How to complete this task: Working from the listing below, pick each line containing the word "purposes" and copy it.

Given data:
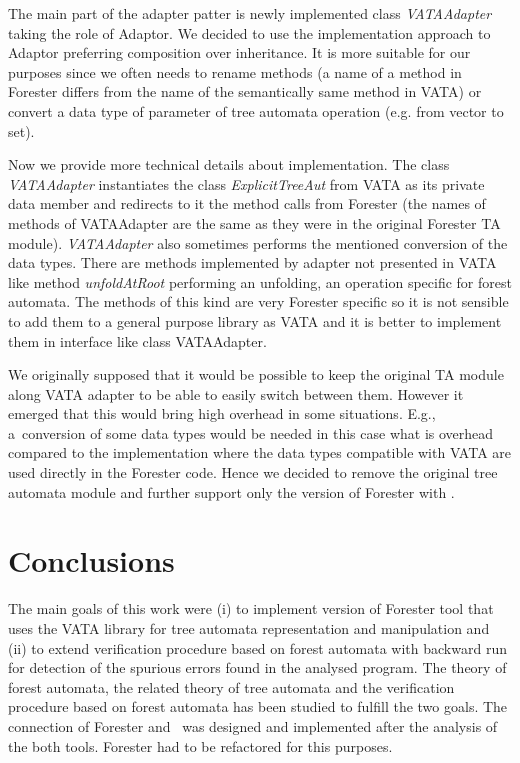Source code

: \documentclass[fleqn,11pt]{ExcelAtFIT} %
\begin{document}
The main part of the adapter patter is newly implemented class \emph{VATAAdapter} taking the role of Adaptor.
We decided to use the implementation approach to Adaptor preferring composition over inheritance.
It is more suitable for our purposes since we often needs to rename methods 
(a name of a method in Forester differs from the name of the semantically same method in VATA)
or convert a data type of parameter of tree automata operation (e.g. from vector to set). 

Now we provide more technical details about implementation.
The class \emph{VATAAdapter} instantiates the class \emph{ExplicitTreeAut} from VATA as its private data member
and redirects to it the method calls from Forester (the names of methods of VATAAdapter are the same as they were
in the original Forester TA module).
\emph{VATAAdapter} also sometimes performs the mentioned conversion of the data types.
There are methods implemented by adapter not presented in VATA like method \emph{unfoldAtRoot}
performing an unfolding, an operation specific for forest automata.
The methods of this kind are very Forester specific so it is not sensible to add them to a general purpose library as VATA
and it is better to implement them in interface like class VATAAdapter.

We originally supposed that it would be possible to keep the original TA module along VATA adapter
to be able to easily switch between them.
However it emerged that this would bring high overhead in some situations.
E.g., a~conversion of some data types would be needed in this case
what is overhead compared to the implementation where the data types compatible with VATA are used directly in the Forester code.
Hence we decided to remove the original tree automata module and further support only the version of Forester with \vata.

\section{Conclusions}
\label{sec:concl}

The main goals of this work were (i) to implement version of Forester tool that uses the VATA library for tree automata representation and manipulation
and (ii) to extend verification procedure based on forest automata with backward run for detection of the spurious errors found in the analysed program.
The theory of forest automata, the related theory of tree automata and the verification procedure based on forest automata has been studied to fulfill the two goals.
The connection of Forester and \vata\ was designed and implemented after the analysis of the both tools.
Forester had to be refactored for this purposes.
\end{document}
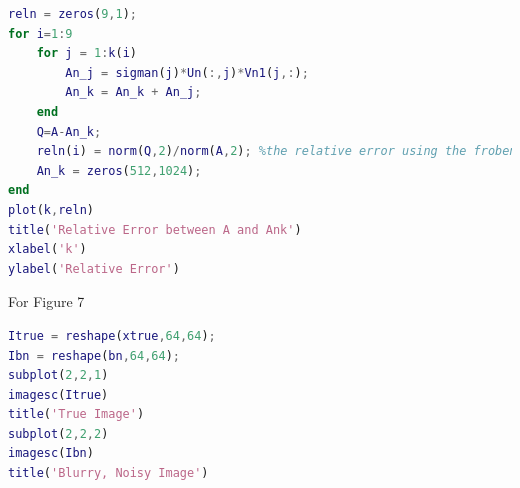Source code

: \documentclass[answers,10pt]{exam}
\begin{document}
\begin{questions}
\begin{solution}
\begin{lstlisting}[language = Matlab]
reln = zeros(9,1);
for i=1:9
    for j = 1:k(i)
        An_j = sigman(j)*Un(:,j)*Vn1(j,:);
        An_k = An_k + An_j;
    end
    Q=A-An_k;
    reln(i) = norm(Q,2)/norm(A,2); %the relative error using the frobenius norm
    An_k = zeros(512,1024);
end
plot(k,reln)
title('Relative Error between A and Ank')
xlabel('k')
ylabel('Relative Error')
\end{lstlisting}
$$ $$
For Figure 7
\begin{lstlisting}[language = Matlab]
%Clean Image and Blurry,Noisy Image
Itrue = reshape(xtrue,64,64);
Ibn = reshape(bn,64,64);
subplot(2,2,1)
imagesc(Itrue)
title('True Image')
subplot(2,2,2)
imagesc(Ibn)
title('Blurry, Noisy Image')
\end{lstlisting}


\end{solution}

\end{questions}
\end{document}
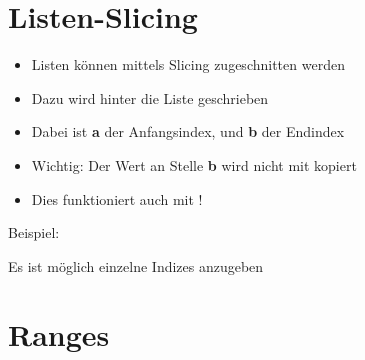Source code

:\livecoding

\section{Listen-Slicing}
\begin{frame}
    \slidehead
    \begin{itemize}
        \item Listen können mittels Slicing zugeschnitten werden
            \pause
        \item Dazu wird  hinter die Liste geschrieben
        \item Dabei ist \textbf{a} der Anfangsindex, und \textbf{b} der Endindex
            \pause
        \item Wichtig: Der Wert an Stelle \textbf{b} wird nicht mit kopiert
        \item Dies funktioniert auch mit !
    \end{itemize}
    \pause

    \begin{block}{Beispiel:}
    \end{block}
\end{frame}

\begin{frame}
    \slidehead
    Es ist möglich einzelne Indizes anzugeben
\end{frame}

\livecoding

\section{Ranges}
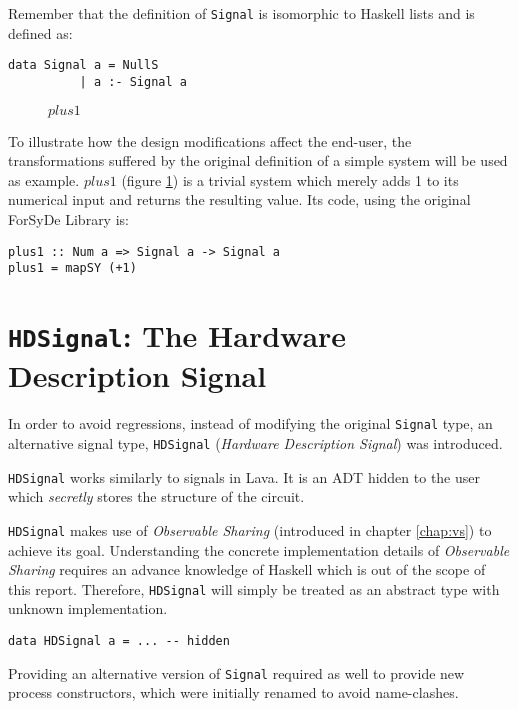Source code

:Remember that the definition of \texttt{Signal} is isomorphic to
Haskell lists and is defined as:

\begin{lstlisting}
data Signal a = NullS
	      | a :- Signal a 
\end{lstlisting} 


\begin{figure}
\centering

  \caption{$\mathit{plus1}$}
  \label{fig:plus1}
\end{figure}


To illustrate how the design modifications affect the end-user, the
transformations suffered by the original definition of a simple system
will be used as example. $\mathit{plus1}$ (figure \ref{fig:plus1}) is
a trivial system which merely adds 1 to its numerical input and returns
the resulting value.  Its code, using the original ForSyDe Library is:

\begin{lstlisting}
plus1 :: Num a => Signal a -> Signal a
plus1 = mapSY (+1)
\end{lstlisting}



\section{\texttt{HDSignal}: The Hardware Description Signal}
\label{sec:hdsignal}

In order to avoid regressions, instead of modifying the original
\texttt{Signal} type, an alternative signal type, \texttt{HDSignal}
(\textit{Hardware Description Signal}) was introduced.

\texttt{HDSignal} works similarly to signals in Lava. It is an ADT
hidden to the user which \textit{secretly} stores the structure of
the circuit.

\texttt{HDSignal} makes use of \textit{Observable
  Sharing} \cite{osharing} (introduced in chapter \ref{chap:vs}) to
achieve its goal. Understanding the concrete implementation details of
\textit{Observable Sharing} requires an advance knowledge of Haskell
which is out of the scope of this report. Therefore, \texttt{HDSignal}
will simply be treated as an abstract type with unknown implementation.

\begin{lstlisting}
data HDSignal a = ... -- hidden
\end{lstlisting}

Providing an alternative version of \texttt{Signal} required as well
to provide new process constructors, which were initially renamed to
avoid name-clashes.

Result of this task:
It is more suitable for our purposes since we often needs to rename methods 
Forester had to be refactored for this purposes.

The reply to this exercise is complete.